• WORK INSTRUCTIONS: Examine each line of the data. Copy those that contain the string "strategy".

(Collected data entries)

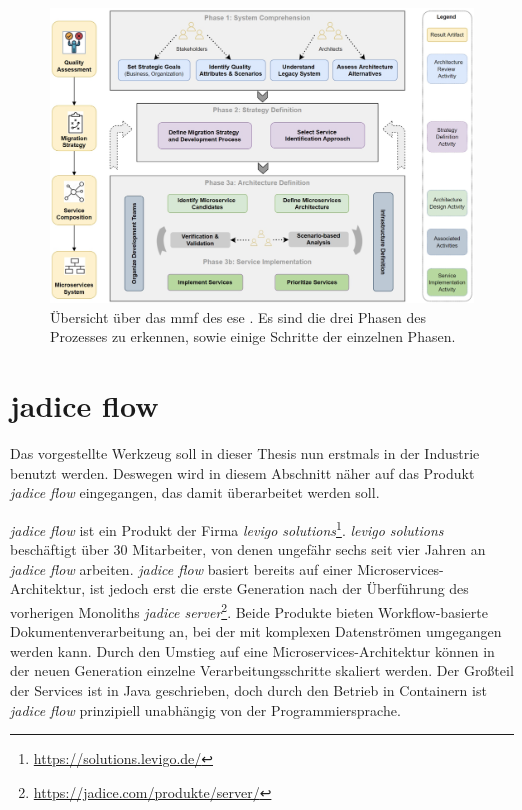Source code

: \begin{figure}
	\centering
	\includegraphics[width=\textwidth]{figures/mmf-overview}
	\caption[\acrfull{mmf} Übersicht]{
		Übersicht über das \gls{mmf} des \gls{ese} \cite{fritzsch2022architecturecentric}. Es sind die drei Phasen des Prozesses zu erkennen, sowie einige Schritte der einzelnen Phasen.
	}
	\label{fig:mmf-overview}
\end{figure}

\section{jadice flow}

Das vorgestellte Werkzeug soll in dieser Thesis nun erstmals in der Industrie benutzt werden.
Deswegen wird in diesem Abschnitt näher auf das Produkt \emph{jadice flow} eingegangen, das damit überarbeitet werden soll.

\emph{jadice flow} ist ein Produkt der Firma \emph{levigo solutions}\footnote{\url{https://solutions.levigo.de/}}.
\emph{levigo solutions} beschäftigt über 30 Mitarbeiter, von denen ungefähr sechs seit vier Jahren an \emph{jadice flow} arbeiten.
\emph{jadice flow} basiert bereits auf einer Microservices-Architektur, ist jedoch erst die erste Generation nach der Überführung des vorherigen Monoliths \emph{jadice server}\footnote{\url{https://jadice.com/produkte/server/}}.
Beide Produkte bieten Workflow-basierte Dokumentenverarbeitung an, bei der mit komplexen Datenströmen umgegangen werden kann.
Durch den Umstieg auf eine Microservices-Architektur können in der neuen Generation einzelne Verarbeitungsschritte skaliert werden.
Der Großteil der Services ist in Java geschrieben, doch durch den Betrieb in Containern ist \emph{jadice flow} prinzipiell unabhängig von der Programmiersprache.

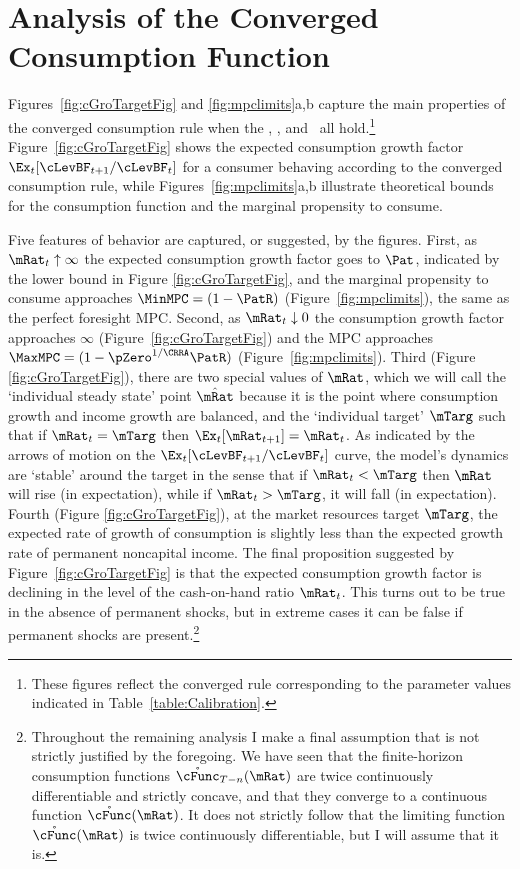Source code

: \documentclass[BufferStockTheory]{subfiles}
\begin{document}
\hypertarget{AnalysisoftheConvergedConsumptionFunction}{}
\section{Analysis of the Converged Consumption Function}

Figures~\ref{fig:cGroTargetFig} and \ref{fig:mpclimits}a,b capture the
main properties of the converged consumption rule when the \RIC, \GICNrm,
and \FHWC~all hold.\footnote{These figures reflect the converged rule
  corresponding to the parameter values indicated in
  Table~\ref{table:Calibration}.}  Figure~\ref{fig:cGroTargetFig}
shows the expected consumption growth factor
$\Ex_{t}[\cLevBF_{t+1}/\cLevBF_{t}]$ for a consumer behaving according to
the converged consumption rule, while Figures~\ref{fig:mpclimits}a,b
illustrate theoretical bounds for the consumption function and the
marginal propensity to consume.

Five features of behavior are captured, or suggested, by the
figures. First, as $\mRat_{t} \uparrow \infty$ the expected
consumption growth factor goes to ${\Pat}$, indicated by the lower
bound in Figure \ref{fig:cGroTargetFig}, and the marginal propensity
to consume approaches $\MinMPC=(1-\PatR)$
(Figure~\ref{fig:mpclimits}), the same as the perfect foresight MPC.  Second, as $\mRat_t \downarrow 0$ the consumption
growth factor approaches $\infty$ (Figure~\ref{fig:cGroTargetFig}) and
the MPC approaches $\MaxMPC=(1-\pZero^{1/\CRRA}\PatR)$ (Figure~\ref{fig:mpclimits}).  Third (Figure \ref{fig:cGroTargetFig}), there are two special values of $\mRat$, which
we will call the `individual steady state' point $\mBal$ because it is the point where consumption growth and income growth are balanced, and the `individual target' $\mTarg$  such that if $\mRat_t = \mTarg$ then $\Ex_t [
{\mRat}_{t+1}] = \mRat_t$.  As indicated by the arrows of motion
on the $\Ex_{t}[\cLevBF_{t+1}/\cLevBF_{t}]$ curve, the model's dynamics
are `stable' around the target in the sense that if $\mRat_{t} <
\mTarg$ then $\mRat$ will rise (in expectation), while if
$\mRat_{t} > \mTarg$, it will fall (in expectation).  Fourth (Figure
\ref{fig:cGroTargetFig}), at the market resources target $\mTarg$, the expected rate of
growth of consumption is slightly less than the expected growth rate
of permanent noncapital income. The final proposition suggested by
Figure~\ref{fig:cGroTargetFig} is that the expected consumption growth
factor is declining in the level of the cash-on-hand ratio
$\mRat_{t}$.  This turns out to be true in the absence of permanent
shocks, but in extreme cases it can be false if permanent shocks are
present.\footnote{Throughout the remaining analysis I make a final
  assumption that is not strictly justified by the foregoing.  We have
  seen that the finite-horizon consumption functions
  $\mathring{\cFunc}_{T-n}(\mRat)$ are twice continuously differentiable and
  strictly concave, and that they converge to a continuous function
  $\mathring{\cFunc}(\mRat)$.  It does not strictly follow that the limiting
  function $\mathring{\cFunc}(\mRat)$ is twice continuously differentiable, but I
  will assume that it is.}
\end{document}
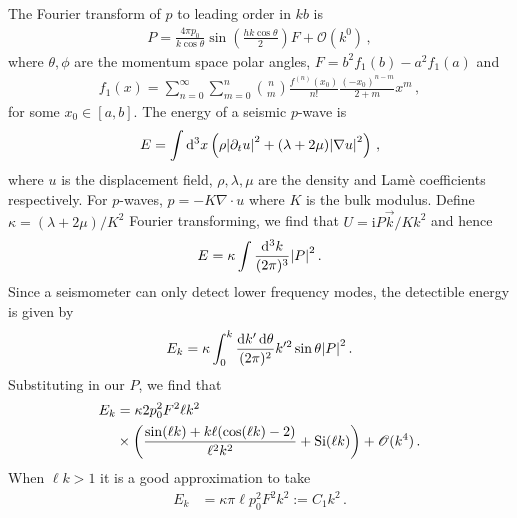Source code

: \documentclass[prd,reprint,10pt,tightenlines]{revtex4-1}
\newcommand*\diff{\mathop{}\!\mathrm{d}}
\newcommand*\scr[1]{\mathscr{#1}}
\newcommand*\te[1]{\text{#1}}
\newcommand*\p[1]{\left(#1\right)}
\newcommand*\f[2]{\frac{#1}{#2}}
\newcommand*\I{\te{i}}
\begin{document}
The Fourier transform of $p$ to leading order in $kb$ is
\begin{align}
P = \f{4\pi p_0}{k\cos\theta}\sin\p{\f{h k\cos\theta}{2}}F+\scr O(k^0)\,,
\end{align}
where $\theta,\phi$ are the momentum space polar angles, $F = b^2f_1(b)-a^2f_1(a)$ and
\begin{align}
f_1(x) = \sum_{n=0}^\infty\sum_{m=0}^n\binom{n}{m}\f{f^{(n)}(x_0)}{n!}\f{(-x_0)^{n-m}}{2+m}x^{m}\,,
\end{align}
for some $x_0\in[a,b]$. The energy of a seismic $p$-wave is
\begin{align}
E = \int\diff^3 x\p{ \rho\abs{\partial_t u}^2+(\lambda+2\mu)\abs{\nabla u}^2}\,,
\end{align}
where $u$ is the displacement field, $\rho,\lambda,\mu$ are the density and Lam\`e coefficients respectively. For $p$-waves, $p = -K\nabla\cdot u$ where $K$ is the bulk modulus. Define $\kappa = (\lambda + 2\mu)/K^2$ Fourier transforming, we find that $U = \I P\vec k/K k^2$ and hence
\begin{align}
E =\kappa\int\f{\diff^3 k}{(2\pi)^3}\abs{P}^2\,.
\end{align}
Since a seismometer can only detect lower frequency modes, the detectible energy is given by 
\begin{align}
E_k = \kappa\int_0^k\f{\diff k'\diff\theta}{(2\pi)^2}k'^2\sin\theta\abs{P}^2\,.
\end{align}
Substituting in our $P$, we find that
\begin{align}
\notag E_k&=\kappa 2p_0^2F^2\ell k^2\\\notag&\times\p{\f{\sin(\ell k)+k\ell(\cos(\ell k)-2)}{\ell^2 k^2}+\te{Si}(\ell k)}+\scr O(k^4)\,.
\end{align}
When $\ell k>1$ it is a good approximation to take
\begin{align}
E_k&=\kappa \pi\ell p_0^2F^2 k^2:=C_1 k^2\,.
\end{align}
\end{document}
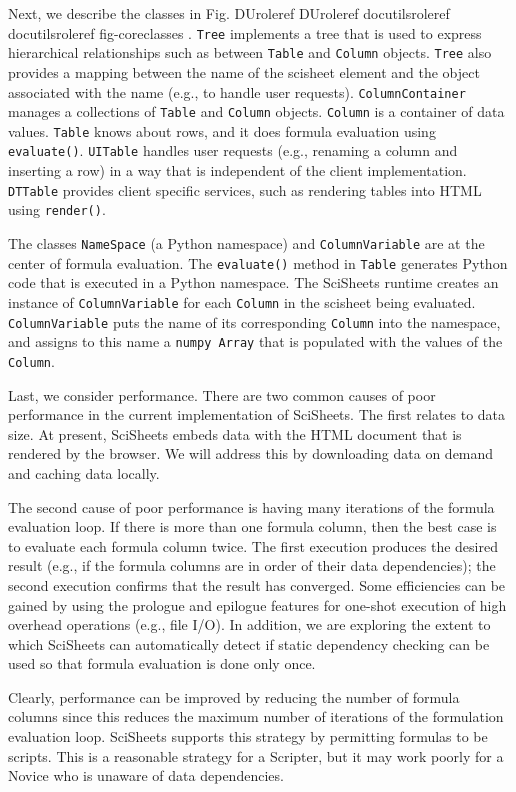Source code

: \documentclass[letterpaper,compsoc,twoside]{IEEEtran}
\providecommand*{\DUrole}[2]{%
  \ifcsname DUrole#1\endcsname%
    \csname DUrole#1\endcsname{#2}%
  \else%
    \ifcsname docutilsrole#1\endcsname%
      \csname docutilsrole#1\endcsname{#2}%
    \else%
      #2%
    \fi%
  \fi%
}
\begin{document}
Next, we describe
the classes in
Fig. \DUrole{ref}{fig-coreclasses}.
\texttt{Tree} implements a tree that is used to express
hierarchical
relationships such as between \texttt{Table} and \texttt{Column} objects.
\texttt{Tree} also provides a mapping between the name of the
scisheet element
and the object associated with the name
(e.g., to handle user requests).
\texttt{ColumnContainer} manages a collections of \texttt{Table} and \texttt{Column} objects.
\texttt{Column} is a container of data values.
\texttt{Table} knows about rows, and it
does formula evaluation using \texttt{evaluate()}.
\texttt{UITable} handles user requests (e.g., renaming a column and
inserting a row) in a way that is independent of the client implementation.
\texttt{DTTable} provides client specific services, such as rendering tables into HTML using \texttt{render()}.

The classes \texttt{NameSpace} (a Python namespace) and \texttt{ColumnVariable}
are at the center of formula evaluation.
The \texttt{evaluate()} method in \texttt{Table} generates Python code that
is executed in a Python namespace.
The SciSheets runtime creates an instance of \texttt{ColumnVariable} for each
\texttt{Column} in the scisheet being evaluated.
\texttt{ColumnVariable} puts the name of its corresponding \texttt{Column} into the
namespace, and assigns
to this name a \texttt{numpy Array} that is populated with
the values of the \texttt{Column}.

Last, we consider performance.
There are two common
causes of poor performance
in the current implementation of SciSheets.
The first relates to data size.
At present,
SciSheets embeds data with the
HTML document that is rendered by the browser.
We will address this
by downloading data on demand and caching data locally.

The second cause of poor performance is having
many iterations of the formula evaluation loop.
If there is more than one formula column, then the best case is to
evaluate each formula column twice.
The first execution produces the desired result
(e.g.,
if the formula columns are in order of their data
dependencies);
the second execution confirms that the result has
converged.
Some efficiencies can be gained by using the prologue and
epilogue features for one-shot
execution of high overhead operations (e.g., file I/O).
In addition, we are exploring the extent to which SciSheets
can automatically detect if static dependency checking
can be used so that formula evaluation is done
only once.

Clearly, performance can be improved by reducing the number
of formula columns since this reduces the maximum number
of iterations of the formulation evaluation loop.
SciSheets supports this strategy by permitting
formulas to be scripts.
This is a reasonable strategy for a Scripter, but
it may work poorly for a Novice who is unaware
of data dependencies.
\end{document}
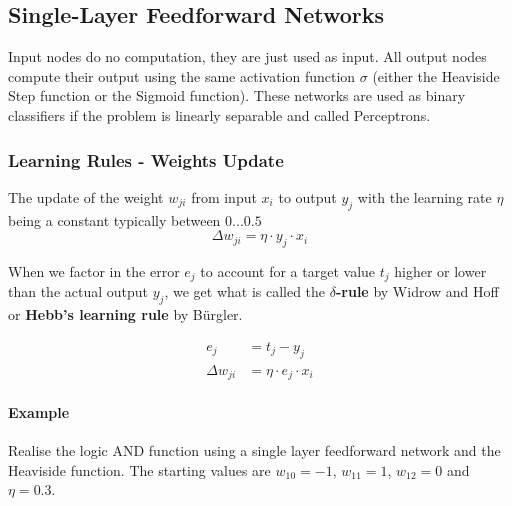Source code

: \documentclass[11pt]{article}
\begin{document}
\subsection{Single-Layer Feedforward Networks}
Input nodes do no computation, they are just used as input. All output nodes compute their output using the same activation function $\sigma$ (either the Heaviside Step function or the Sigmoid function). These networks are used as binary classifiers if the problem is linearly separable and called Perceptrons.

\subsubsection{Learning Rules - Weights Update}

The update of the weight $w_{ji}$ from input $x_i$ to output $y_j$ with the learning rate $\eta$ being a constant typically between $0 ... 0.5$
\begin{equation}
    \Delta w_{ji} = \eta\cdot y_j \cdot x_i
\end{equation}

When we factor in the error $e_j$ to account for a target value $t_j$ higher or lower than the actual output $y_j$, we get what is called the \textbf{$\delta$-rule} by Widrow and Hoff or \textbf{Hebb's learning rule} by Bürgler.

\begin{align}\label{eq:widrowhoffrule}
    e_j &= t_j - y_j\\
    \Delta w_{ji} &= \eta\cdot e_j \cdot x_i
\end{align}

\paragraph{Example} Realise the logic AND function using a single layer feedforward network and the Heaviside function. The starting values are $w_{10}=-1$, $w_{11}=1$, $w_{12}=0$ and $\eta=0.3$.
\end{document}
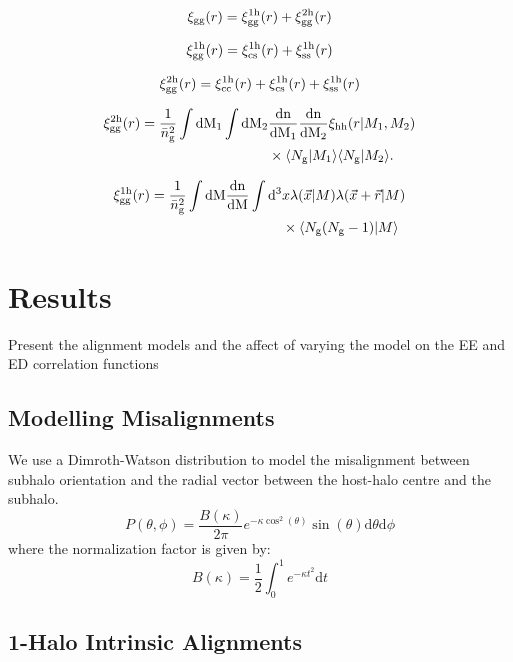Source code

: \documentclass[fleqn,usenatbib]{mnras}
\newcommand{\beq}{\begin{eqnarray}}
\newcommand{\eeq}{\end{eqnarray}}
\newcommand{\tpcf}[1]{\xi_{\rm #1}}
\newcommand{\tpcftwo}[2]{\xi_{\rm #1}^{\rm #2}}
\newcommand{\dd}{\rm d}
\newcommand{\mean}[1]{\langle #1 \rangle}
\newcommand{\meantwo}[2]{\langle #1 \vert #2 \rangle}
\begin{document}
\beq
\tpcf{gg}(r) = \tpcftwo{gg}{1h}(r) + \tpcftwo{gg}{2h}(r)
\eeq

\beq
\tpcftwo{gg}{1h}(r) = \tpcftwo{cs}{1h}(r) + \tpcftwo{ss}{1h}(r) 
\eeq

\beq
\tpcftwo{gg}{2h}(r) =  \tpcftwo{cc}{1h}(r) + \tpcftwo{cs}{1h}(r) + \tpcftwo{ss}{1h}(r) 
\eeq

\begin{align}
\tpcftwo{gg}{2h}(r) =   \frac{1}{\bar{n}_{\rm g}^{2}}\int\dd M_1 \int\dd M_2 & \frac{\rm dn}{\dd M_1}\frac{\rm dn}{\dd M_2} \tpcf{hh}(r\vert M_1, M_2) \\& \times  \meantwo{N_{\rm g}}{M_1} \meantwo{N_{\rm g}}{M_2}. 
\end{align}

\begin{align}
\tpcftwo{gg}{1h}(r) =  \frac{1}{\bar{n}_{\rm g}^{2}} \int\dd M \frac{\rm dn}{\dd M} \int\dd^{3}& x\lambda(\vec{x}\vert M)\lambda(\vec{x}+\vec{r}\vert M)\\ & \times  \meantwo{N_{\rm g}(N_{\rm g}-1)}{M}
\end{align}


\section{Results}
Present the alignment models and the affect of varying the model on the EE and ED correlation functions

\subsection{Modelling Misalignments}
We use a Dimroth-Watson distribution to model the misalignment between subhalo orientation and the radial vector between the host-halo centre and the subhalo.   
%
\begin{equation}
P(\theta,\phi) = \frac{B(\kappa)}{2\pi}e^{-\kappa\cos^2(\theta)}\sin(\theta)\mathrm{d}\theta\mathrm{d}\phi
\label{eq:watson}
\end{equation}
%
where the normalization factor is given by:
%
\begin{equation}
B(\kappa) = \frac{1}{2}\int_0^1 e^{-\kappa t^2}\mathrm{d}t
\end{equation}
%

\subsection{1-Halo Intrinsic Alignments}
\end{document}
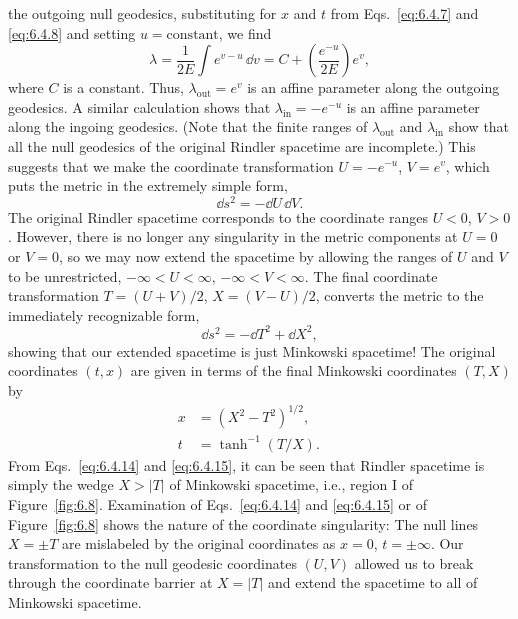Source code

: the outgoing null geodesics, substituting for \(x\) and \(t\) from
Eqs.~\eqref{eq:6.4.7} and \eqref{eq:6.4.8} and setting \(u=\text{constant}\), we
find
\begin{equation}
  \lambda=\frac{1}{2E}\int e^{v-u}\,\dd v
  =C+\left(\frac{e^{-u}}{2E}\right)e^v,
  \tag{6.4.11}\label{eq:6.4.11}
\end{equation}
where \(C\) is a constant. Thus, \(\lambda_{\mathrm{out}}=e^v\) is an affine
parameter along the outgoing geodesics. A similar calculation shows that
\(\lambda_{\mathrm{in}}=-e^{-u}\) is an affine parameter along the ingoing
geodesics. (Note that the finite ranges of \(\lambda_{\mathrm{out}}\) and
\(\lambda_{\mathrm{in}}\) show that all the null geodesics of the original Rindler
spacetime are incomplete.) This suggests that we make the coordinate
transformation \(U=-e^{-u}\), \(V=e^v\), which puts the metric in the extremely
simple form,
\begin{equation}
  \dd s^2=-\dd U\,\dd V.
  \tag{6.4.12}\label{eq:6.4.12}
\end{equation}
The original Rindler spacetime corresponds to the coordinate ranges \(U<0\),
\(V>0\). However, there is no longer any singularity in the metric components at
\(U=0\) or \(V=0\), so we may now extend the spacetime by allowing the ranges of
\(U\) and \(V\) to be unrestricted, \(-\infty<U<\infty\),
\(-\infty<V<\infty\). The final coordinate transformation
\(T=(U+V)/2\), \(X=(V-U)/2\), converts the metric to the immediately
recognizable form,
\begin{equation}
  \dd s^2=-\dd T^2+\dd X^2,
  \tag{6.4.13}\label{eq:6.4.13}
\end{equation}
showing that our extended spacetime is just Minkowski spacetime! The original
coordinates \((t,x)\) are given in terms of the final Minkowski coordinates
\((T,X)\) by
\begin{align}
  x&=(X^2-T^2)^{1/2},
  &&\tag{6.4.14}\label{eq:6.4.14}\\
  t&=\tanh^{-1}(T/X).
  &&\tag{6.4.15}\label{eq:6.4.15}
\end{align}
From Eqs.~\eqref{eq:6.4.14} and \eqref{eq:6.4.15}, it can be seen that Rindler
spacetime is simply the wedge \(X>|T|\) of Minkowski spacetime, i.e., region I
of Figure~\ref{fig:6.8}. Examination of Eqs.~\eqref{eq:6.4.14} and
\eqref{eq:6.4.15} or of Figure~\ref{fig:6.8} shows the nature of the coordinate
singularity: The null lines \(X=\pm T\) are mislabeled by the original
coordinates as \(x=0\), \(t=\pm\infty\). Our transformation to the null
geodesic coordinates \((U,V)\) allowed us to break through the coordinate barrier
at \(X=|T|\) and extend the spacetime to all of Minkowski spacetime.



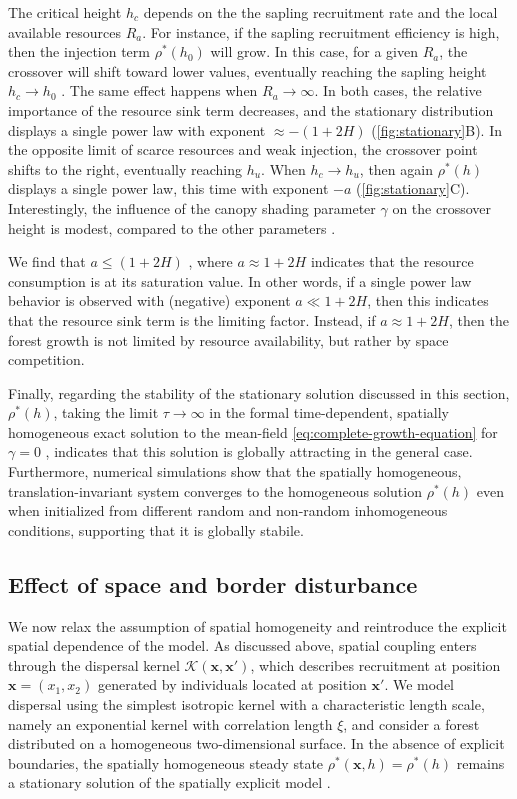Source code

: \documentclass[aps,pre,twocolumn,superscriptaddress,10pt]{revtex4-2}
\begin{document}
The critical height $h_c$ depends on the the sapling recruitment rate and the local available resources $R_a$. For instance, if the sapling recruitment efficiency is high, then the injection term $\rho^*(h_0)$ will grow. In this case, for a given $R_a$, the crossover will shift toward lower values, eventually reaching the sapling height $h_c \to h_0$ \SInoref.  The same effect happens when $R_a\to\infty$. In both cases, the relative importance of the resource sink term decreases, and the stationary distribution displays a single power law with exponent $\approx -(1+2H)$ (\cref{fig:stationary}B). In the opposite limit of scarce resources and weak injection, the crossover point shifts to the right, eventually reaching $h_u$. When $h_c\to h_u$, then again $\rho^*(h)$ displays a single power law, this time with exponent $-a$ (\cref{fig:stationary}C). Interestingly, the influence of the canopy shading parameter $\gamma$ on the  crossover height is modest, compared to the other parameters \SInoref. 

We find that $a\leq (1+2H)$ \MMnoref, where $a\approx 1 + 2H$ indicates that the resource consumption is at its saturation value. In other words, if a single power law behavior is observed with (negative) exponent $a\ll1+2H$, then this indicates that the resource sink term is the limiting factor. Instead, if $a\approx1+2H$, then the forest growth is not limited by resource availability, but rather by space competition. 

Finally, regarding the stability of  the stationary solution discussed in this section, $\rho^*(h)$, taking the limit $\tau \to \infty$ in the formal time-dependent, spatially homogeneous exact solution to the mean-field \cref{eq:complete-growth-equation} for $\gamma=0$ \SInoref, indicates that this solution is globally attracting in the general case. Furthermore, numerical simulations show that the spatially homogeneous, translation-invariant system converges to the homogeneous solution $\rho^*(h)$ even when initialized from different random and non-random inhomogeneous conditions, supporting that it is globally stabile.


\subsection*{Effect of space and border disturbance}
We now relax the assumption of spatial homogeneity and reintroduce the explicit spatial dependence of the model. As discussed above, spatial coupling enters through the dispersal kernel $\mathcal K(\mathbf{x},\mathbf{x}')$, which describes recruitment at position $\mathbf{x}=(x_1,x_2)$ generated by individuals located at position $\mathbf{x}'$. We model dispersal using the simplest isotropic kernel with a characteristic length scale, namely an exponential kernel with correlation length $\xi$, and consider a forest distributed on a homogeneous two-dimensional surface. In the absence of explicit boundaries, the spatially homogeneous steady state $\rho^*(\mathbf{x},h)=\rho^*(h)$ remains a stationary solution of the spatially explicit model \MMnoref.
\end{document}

• REPLY TO THE TASK:
SciSheets supports this strategy by permitting
This is a reasonable strategy for a Scripter, but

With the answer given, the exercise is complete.